The American people, through the U.S. Agency for International Development, have provided growth and caring help in developing countries worldwide for nearly 50 years. Since 1946, USAID/Sri Lanka has invested nearly $2 billion to benefit all the populace of Sri Lanka.

Saturday, October 18, 2008

FM urges expatriate Lankans in Australia to unite to build prosperous Nation

Foreign Minister Rohitha Bogollagama underlined the fact that Sri Lanka was home to Tamils now as it was for Sinhalese, Moors and other ethnic groups and exhorted all Sri Lankans living in Australia to join together in building a wealthy Sri Lanka.
He made this call during his speech last Wednesday at the Sydney Centre for International Law (SCIL) of the University of Sydney on the theme "From Terrorism to Democracy, Rule of Law and Development: Eastern Province of Sri Lanka."
The Minister traced the history of the disagreement in Sri Lanka, beginning with the murder of Jaffna Mayor, Alfred Duraiappah in 1975, and various attempts by successive governments for negotiations, commencing with the Thimpu talks of 1985, up to the truce agreement of 2002.
One strand that ran through all these talks, Minister Bogollagama stated was the reliable lack of genuine commitment and interest by the LTTE towards a negotiated settlement.
The Foreign Minister provided a succinct impression of the Eastern Reawakening Programme, which has at its core, the rehabilitation of infrastructure, stipulation of livelihood and the reinstatement of democracy.
He elaborated on the successful end of elections in the Province and the appearance of Sivanesathurai Chandrakanthan, a one-time child soldier of the LTTE as the democratically chosen Chief Minister.
He also cited the entry into Parliament of Vinayagamoorthy Muralitharan, a former LTTE leader, as yet another significant development.

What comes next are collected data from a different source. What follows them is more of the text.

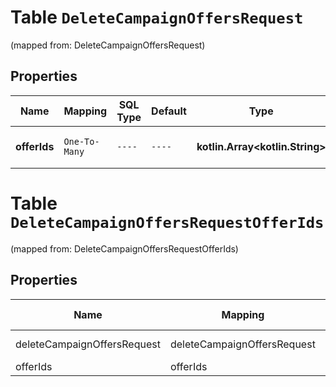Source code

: 
# Table `DeleteCampaignOffersRequest`
(mapped from: DeleteCampaignOffersRequest)

## Properties
Name | Mapping | SQL Type | Default | Type | Description | Notes
---- | ------- | -------- | ------- | ---- | ----------- | -----
**offerIds** | `One-To-Many` | `----` | `----`  | **kotlin.Array&lt;kotlin.String&gt;** | Идентификаторы товаров в каталоге. | 


# **Table `DeleteCampaignOffersRequestOfferIds`**
(mapped from: DeleteCampaignOffersRequestOfferIds)

## Properties
Name | Mapping | SQL Type | Default | Type | Description | Notes
---- | ------- | -------- | ------- | ---- | ----------- | -----
deleteCampaignOffersRequest | deleteCampaignOffersRequest | long | | kotlin.Long | Primary Key | *one*
offerIds | offerIds | text | | kotlin.String | Foreign Key | *many*




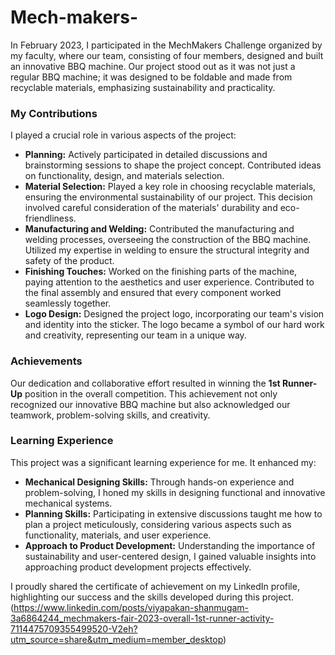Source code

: # Mech-makers-

In February 2023, I participated in the MechMakers Challenge organized by my faculty, where our team, consisting of four members, designed and built an innovative BBQ machine. 
Our project stood out as it was not just a regular BBQ machine; it was designed to be foldable and made from recyclable materials, emphasizing sustainability and practicality.

### My Contributions

I played a crucial role in various aspects of the project:

- **Planning:** Actively participated in detailed discussions and brainstorming sessions to shape the project concept. 
Contributed ideas on functionality, design, and materials selection.
- **Material Selection:** Played a key role in choosing recyclable materials, ensuring the environmental sustainability of our project. 
This decision involved careful consideration of the materials' durability and eco-friendliness.
- **Manufacturing and Welding:** Contributed the manufacturing and welding processes, overseeing the construction of the BBQ machine. 
Utilized my expertise in welding to ensure the structural integrity and safety of the product.
- **Finishing Touches:** Worked on the finishing parts of the machine, paying attention to the aesthetics and user experience. 
Contributed to the final assembly and ensured that every component worked seamlessly together.
- **Logo Design:** Designed the project logo, incorporating our team's vision and identity into the sticker. 
The logo became a symbol of our hard work and creativity, representing our team in a unique way.

### Achievements

Our dedication and collaborative effort resulted in winning the **1st Runner-Up** position in the overall competition. 
This achievement not only recognized our innovative BBQ machine but also acknowledged our teamwork, problem-solving skills, and creativity.

### Learning Experience

This project was a significant learning experience for me. It enhanced my:

- **Mechanical Designing Skills:** Through hands-on experience and problem-solving, I honed my skills in designing functional and innovative mechanical systems.
- **Planning Skills:** Participating in extensive discussions taught me how to plan a project meticulously, considering various aspects such as functionality, materials, and user experience.
- **Approach to Product Development:** Understanding the importance of sustainability and user-centered design, I gained valuable insights into approaching product development projects effectively.

I proudly shared the certificate of achievement on my LinkedIn profile, highlighting our success and the skills developed during this project. 
(https://www.linkedin.com/posts/viyapakan-shanmugam-3a6864244_mechmakers-fair-2023-overall-1st-runner-activity-7114475709355499520-V2eh?utm_source=share&utm_medium=member_desktop)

Today, he said, "the rule of law had taken origin in the Province with the legal system and the police being fully operational."
Minister Bogollagama stated that as a result of all these developments, savings from the confidential division were also flowing into the Province.
"It was the Government aim to mirror the developments in the Eastern Province in the North once terrorism is overcome and normalcy is restored," he said.
A vibrant question and answer session followed, with Foreign Minister Bogollagama clarifying a range of issues raised by the Spectators.
Answering a question raised on Internally Displaced Persons, the Minister affirmed that the Government had zero broadmindedness towards civilian casualties, alike to its policy on child soldiers.
Therefore, the military is moving slowly to clear uncleared areas in the Mullaitivu and Kilinochchi districts.
He additional that an alternative route to the A9 had been available for the people to leave these areas and to move into the camps in cleared areas. Minister Bogollagama explained to the audience that safeguarding human human rights was enshrined in the Constitution of Sri Lanka stated that the Government had appointed a Commission of question to look into the allegations of human RIGHTS violations.
However, progress is slow owing to the judicial process involved.
The Minister explained that while engaging the LTTE to liberate the people, other issues will be solved only through a political answer as emphasised by President Mahinda Rajapaksa.